▸ Your objective:
Every line below containing the word "height" should be found and copied.

▸ Data extracts:
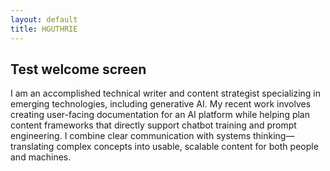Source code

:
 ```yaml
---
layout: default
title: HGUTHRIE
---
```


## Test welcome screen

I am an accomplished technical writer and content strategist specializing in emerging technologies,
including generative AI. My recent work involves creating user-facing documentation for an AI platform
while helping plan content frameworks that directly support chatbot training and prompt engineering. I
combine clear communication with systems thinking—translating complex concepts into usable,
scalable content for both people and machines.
--
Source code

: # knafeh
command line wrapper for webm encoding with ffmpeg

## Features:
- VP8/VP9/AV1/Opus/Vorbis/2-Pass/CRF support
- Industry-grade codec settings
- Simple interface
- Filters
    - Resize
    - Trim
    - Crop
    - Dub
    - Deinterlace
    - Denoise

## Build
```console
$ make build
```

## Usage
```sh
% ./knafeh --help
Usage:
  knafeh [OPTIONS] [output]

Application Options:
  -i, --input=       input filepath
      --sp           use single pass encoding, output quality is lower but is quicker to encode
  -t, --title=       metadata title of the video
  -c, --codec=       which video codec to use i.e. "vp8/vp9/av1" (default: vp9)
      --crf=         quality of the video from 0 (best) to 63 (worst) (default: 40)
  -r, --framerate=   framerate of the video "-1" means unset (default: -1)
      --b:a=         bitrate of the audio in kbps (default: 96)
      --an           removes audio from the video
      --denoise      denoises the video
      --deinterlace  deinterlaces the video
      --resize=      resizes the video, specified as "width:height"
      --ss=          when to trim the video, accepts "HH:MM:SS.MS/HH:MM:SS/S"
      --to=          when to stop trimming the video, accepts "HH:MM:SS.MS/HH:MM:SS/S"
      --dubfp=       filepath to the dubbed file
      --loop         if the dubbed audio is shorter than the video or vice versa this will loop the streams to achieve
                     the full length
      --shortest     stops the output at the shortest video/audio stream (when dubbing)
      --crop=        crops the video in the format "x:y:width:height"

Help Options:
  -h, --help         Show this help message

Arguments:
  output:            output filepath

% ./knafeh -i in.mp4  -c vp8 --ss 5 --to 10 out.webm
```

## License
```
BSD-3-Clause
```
...
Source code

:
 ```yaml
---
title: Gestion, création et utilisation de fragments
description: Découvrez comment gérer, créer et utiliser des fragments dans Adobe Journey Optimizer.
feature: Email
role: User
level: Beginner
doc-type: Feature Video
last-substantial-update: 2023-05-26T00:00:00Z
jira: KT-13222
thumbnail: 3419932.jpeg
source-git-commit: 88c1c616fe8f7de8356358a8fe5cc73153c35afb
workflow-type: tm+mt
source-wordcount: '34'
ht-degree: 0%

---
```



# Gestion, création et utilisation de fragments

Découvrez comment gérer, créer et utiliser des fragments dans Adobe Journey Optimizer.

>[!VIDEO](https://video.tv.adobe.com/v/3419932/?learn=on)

▸ Solution to this exercise:
      --resize=      resizes the video, specified as "width:height"
      --crop=        crops the video in the format "x:y:width:height"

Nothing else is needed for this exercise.